-- Task requirements --
Your answer must be the full listing below, repeated exactly, with no pictures in it.

■ ■ ■ ■ ■ ■ ■

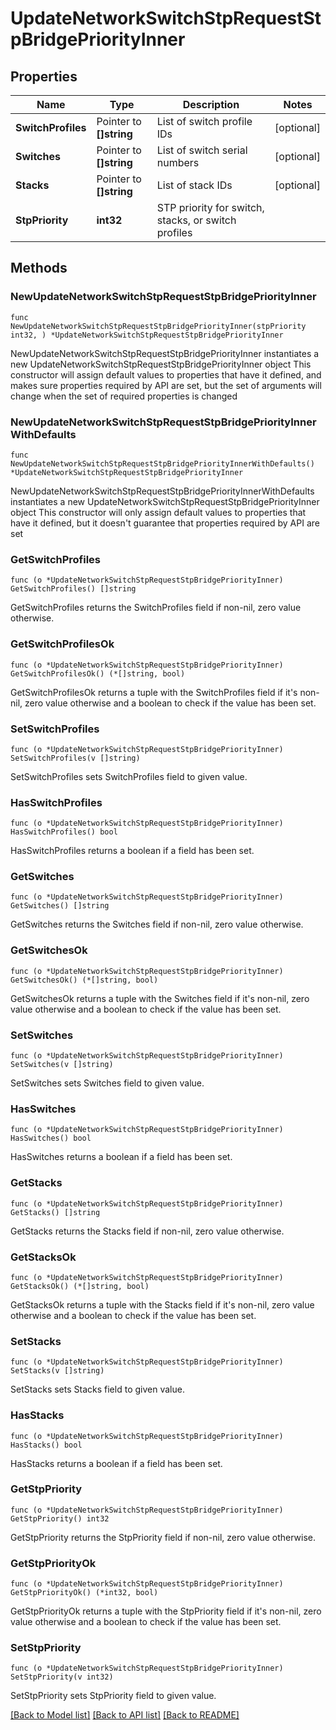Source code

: # UpdateNetworkSwitchStpRequestStpBridgePriorityInner

## Properties

Name | Type | Description | Notes
------------ | ------------- | ------------- | -------------
**SwitchProfiles** | Pointer to **[]string** | List of switch profile IDs | [optional] 
**Switches** | Pointer to **[]string** | List of switch serial numbers | [optional] 
**Stacks** | Pointer to **[]string** | List of stack IDs | [optional] 
**StpPriority** | **int32** | STP priority for switch, stacks, or switch profiles | 

## Methods

### NewUpdateNetworkSwitchStpRequestStpBridgePriorityInner

`func NewUpdateNetworkSwitchStpRequestStpBridgePriorityInner(stpPriority int32, ) *UpdateNetworkSwitchStpRequestStpBridgePriorityInner`

NewUpdateNetworkSwitchStpRequestStpBridgePriorityInner instantiates a new UpdateNetworkSwitchStpRequestStpBridgePriorityInner object
This constructor will assign default values to properties that have it defined,
and makes sure properties required by API are set, but the set of arguments
will change when the set of required properties is changed

### NewUpdateNetworkSwitchStpRequestStpBridgePriorityInnerWithDefaults

`func NewUpdateNetworkSwitchStpRequestStpBridgePriorityInnerWithDefaults() *UpdateNetworkSwitchStpRequestStpBridgePriorityInner`

NewUpdateNetworkSwitchStpRequestStpBridgePriorityInnerWithDefaults instantiates a new UpdateNetworkSwitchStpRequestStpBridgePriorityInner object
This constructor will only assign default values to properties that have it defined,
but it doesn't guarantee that properties required by API are set

### GetSwitchProfiles

`func (o *UpdateNetworkSwitchStpRequestStpBridgePriorityInner) GetSwitchProfiles() []string`

GetSwitchProfiles returns the SwitchProfiles field if non-nil, zero value otherwise.

### GetSwitchProfilesOk

`func (o *UpdateNetworkSwitchStpRequestStpBridgePriorityInner) GetSwitchProfilesOk() (*[]string, bool)`

GetSwitchProfilesOk returns a tuple with the SwitchProfiles field if it's non-nil, zero value otherwise
and a boolean to check if the value has been set.

### SetSwitchProfiles

`func (o *UpdateNetworkSwitchStpRequestStpBridgePriorityInner) SetSwitchProfiles(v []string)`

SetSwitchProfiles sets SwitchProfiles field to given value.

### HasSwitchProfiles

`func (o *UpdateNetworkSwitchStpRequestStpBridgePriorityInner) HasSwitchProfiles() bool`

HasSwitchProfiles returns a boolean if a field has been set.

### GetSwitches

`func (o *UpdateNetworkSwitchStpRequestStpBridgePriorityInner) GetSwitches() []string`

GetSwitches returns the Switches field if non-nil, zero value otherwise.

### GetSwitchesOk

`func (o *UpdateNetworkSwitchStpRequestStpBridgePriorityInner) GetSwitchesOk() (*[]string, bool)`

GetSwitchesOk returns a tuple with the Switches field if it's non-nil, zero value otherwise
and a boolean to check if the value has been set.

### SetSwitches

`func (o *UpdateNetworkSwitchStpRequestStpBridgePriorityInner) SetSwitches(v []string)`

SetSwitches sets Switches field to given value.

### HasSwitches

`func (o *UpdateNetworkSwitchStpRequestStpBridgePriorityInner) HasSwitches() bool`

HasSwitches returns a boolean if a field has been set.

### GetStacks

`func (o *UpdateNetworkSwitchStpRequestStpBridgePriorityInner) GetStacks() []string`

GetStacks returns the Stacks field if non-nil, zero value otherwise.

### GetStacksOk

`func (o *UpdateNetworkSwitchStpRequestStpBridgePriorityInner) GetStacksOk() (*[]string, bool)`

GetStacksOk returns a tuple with the Stacks field if it's non-nil, zero value otherwise
and a boolean to check if the value has been set.

### SetStacks

`func (o *UpdateNetworkSwitchStpRequestStpBridgePriorityInner) SetStacks(v []string)`

SetStacks sets Stacks field to given value.

### HasStacks

`func (o *UpdateNetworkSwitchStpRequestStpBridgePriorityInner) HasStacks() bool`

HasStacks returns a boolean if a field has been set.

### GetStpPriority

`func (o *UpdateNetworkSwitchStpRequestStpBridgePriorityInner) GetStpPriority() int32`

GetStpPriority returns the StpPriority field if non-nil, zero value otherwise.

### GetStpPriorityOk

`func (o *UpdateNetworkSwitchStpRequestStpBridgePriorityInner) GetStpPriorityOk() (*int32, bool)`

GetStpPriorityOk returns a tuple with the StpPriority field if it's non-nil, zero value otherwise
and a boolean to check if the value has been set.

### SetStpPriority

`func (o *UpdateNetworkSwitchStpRequestStpBridgePriorityInner) SetStpPriority(v int32)`

SetStpPriority sets StpPriority field to given value.



[[Back to Model list]](../README.md#documentation-for-models) [[Back to API list]](../README.md#documentation-for-api-endpoints) [[Back to README]](../README.md)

■ ■ ■ ■ ■ ■ ■

-- Answer to this exercise --
Source code

: # UpdateNetworkSwitchStpRequestStpBridgePriorityInner

## Properties

Name | Type | Description | Notes
------------ | ------------- | ------------- | -------------
**SwitchProfiles** | Pointer to **[]string** | List of switch profile IDs | [optional] 
**Switches** | Pointer to **[]string** | List of switch serial numbers | [optional] 
**Stacks** | Pointer to **[]string** | List of stack IDs | [optional] 
**StpPriority** | **int32** | STP priority for switch, stacks, or switch profiles | 

## Methods

### NewUpdateNetworkSwitchStpRequestStpBridgePriorityInner

`func NewUpdateNetworkSwitchStpRequestStpBridgePriorityInner(stpPriority int32, ) *UpdateNetworkSwitchStpRequestStpBridgePriorityInner`

NewUpdateNetworkSwitchStpRequestStpBridgePriorityInner instantiates a new UpdateNetworkSwitchStpRequestStpBridgePriorityInner object
This constructor will assign default values to properties that have it defined,
and makes sure properties required by API are set, but the set of arguments
will change when the set of required properties is changed

### NewUpdateNetworkSwitchStpRequestStpBridgePriorityInnerWithDefaults

`func NewUpdateNetworkSwitchStpRequestStpBridgePriorityInnerWithDefaults() *UpdateNetworkSwitchStpRequestStpBridgePriorityInner`

NewUpdateNetworkSwitchStpRequestStpBridgePriorityInnerWithDefaults instantiates a new UpdateNetworkSwitchStpRequestStpBridgePriorityInner object
This constructor will only assign default values to properties that have it defined,
but it doesn't guarantee that properties required by API are set

### GetSwitchProfiles

`func (o *UpdateNetworkSwitchStpRequestStpBridgePriorityInner) GetSwitchProfiles() []string`

GetSwitchProfiles returns the SwitchProfiles field if non-nil, zero value otherwise.

### GetSwitchProfilesOk

`func (o *UpdateNetworkSwitchStpRequestStpBridgePriorityInner) GetSwitchProfilesOk() (*[]string, bool)`

GetSwitchProfilesOk returns a tuple with the SwitchProfiles field if it's non-nil, zero value otherwise
and a boolean to check if the value has been set.

### SetSwitchProfiles

`func (o *UpdateNetworkSwitchStpRequestStpBridgePriorityInner) SetSwitchProfiles(v []string)`

SetSwitchProfiles sets SwitchProfiles field to given value.

### HasSwitchProfiles

`func (o *UpdateNetworkSwitchStpRequestStpBridgePriorityInner) HasSwitchProfiles() bool`

HasSwitchProfiles returns a boolean if a field has been set.

### GetSwitches

`func (o *UpdateNetworkSwitchStpRequestStpBridgePriorityInner) GetSwitches() []string`

GetSwitches returns the Switches field if non-nil, zero value otherwise.

### GetSwitchesOk

`func (o *UpdateNetworkSwitchStpRequestStpBridgePriorityInner) GetSwitchesOk() (*[]string, bool)`

GetSwitchesOk returns a tuple with the Switches field if it's non-nil, zero value otherwise
and a boolean to check if the value has been set.

### SetSwitches

`func (o *UpdateNetworkSwitchStpRequestStpBridgePriorityInner) SetSwitches(v []string)`

SetSwitches sets Switches field to given value.

### HasSwitches

`func (o *UpdateNetworkSwitchStpRequestStpBridgePriorityInner) HasSwitches() bool`

HasSwitches returns a boolean if a field has been set.

### GetStacks

`func (o *UpdateNetworkSwitchStpRequestStpBridgePriorityInner) GetStacks() []string`

GetStacks returns the Stacks field if non-nil, zero value otherwise.

### GetStacksOk

`func (o *UpdateNetworkSwitchStpRequestStpBridgePriorityInner) GetStacksOk() (*[]string, bool)`

GetStacksOk returns a tuple with the Stacks field if it's non-nil, zero value otherwise
and a boolean to check if the value has been set.

### SetStacks

`func (o *UpdateNetworkSwitchStpRequestStpBridgePriorityInner) SetStacks(v []string)`

SetStacks sets Stacks field to given value.

### HasStacks

`func (o *UpdateNetworkSwitchStpRequestStpBridgePriorityInner) HasStacks() bool`

HasStacks returns a boolean if a field has been set.

### GetStpPriority

`func (o *UpdateNetworkSwitchStpRequestStpBridgePriorityInner) GetStpPriority() int32`

GetStpPriority returns the StpPriority field if non-nil, zero value otherwise.

### GetStpPriorityOk

`func (o *UpdateNetworkSwitchStpRequestStpBridgePriorityInner) GetStpPriorityOk() (*int32, bool)`

GetStpPriorityOk returns a tuple with the StpPriority field if it's non-nil, zero value otherwise
and a boolean to check if the value has been set.

### SetStpPriority

`func (o *UpdateNetworkSwitchStpRequestStpBridgePriorityInner) SetStpPriority(v int32)`

SetStpPriority sets StpPriority field to given value.



[[Back to Model list]](../README.md#documentation-for-models) [[Back to API list]](../README.md#documentation-for-api-endpoints) [[Back to README]](../README.md)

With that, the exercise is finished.